# [EXERCISE]
The records should be restated exactly from their first line through the line with "## **# IndiaITRepublic–IBM 十大事实–印度**" in it.

[Plain-text document sources]
========================================================================
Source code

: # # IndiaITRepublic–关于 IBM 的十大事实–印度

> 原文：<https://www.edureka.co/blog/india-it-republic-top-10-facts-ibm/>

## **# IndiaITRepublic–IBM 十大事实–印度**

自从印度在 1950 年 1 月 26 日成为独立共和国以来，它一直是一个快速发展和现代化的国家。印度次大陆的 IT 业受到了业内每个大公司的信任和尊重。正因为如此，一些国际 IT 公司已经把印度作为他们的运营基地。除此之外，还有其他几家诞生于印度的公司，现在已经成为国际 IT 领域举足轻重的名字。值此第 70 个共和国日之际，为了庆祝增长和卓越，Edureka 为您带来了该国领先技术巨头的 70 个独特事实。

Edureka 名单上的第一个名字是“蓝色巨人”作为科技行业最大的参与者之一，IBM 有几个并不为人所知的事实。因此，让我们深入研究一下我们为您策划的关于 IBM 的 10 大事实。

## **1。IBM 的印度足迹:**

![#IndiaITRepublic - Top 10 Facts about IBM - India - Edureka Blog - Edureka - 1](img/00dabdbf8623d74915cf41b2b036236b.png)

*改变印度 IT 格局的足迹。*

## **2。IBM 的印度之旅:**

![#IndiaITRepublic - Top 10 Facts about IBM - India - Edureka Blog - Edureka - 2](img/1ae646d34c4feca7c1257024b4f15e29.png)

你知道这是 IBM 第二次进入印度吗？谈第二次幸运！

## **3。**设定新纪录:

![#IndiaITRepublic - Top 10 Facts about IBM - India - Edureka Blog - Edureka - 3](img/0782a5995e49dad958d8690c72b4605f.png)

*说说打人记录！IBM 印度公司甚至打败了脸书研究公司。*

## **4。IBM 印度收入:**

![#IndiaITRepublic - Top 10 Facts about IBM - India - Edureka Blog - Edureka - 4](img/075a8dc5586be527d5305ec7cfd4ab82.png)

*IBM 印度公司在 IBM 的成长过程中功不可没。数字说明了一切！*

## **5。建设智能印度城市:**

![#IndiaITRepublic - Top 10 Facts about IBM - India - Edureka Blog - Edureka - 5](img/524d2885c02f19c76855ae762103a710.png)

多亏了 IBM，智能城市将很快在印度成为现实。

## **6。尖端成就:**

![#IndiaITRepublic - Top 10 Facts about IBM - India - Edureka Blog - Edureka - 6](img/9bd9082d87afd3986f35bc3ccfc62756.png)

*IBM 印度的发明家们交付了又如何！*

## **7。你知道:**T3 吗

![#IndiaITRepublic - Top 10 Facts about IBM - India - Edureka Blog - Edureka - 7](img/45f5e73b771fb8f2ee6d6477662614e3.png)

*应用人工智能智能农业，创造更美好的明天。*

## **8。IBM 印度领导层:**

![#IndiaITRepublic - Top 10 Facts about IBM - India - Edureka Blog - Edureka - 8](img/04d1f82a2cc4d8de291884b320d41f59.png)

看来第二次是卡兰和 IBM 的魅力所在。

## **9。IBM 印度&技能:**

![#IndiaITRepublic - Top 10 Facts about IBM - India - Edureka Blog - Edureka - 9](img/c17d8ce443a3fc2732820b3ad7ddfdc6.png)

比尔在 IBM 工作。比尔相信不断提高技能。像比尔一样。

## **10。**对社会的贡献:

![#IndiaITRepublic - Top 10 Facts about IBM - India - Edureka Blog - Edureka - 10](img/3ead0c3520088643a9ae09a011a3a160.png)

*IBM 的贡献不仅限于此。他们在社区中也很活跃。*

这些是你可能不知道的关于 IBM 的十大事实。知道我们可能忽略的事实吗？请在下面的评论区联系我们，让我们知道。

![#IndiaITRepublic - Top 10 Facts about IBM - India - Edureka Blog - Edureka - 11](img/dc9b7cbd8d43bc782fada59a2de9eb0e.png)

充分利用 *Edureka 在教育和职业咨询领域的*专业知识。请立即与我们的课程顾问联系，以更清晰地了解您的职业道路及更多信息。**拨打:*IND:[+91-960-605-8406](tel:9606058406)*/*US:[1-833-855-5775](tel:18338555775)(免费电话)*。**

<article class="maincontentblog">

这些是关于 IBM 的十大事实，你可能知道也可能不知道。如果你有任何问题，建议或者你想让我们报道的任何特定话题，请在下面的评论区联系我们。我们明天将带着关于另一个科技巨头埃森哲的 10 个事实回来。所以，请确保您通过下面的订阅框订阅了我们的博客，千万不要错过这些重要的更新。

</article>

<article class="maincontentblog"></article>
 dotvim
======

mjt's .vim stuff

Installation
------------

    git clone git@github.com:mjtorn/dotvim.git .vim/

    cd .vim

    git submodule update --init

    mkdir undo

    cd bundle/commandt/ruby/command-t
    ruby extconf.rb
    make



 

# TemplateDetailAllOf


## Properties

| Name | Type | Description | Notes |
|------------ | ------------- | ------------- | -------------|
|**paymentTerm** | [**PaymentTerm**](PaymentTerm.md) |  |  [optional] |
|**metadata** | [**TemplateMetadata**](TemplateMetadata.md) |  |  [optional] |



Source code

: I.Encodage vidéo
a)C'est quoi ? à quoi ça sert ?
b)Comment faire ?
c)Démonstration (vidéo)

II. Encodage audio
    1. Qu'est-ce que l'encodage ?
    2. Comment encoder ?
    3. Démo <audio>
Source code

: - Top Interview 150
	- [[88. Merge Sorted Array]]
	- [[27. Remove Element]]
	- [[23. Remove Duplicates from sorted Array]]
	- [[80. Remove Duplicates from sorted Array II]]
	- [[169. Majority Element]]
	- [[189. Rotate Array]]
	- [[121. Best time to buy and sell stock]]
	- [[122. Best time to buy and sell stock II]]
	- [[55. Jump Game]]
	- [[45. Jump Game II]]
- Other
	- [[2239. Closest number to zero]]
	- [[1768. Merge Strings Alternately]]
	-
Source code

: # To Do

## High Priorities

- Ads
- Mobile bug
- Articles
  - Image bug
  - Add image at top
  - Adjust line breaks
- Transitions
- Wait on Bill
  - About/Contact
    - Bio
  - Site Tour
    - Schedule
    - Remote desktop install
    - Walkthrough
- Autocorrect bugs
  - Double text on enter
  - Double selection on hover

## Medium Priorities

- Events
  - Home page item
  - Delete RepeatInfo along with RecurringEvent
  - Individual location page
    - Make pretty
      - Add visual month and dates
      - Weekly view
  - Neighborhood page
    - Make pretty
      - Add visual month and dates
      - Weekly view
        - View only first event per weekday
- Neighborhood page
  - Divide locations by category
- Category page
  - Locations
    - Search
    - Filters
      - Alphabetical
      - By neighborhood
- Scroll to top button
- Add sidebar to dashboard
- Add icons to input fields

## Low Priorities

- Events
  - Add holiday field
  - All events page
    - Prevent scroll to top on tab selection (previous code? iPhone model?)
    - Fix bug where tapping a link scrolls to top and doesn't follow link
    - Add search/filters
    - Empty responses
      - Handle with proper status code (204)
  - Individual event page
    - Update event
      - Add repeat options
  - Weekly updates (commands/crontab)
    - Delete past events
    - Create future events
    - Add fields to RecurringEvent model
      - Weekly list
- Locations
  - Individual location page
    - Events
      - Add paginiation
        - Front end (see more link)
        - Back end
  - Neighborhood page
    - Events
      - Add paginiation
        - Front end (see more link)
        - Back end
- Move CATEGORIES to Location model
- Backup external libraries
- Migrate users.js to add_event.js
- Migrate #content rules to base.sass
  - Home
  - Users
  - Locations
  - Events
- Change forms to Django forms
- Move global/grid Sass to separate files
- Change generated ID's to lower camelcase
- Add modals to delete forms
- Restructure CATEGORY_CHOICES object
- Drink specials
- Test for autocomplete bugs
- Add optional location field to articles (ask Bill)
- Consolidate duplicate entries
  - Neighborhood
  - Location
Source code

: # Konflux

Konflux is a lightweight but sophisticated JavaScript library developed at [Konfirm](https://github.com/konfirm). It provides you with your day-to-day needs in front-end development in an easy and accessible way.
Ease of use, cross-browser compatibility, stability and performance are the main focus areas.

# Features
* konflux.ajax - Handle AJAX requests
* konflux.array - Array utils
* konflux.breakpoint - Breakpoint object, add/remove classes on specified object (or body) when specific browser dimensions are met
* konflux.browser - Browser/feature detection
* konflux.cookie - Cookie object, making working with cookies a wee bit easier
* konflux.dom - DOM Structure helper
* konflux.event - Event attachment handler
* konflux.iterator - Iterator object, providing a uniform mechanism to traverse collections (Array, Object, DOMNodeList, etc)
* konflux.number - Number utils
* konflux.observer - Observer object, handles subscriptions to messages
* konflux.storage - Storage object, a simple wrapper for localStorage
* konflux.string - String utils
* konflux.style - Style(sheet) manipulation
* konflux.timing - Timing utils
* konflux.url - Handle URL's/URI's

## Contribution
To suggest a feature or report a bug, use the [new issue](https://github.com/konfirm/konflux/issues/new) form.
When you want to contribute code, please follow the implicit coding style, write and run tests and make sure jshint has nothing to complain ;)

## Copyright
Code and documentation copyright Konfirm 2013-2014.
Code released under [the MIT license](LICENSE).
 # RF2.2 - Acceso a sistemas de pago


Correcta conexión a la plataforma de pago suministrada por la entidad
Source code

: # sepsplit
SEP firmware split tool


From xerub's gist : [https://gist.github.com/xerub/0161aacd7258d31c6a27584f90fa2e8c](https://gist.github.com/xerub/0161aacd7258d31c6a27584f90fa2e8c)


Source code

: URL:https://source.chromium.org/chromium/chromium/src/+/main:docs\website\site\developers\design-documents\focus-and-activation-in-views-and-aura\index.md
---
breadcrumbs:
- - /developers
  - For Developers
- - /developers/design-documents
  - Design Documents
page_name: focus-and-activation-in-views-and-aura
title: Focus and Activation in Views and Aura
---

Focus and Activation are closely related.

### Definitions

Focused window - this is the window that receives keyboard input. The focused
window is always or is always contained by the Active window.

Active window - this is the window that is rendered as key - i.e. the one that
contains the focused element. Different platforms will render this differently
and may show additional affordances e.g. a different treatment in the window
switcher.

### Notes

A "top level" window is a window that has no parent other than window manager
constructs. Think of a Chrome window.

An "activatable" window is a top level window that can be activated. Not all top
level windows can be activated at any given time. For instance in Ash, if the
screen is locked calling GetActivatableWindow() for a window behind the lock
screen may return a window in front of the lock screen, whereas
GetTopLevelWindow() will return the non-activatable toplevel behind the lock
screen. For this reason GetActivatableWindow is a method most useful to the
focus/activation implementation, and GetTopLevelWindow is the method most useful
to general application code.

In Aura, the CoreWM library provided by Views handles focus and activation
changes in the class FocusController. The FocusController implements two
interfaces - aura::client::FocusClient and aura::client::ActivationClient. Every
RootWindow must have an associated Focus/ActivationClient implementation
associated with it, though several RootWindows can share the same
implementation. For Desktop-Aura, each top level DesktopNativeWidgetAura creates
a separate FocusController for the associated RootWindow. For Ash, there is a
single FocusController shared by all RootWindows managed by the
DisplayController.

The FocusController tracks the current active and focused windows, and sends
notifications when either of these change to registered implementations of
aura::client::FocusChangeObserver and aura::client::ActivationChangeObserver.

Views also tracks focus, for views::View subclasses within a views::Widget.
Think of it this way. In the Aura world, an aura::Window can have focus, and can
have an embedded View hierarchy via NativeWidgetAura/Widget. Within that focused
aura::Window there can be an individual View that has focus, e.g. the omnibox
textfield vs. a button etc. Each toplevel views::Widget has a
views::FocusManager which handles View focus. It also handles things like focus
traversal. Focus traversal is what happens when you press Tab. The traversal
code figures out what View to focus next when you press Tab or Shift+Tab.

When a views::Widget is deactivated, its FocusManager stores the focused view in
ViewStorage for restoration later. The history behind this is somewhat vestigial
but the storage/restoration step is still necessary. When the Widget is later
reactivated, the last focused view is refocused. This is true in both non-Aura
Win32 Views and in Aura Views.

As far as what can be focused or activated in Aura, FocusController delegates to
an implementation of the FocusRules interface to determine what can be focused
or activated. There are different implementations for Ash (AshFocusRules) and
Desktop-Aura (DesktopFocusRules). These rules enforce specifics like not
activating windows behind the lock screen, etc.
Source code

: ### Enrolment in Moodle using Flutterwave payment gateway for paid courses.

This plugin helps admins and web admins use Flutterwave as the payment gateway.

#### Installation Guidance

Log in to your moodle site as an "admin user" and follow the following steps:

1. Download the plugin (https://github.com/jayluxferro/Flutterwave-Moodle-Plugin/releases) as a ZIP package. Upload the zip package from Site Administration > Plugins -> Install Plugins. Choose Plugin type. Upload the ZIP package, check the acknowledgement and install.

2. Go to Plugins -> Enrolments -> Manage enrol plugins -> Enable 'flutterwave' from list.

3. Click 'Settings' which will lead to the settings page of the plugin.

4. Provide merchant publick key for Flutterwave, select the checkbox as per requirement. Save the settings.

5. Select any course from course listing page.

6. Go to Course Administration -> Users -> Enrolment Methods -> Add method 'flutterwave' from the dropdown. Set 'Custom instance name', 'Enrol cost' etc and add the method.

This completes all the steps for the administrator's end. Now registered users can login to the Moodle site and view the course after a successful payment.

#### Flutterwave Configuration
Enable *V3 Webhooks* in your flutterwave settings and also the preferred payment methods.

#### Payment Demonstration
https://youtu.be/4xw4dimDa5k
========================================================================
# [EXERCISE SOLUTION]
Source code

: # # IndiaITRepublic–关于 IBM 的十大事实–印度

> 原文：<https://www.edureka.co/blog/india-it-republic-top-10-facts-ibm/>

## **# IndiaITRepublic–IBM 十大事实–印度**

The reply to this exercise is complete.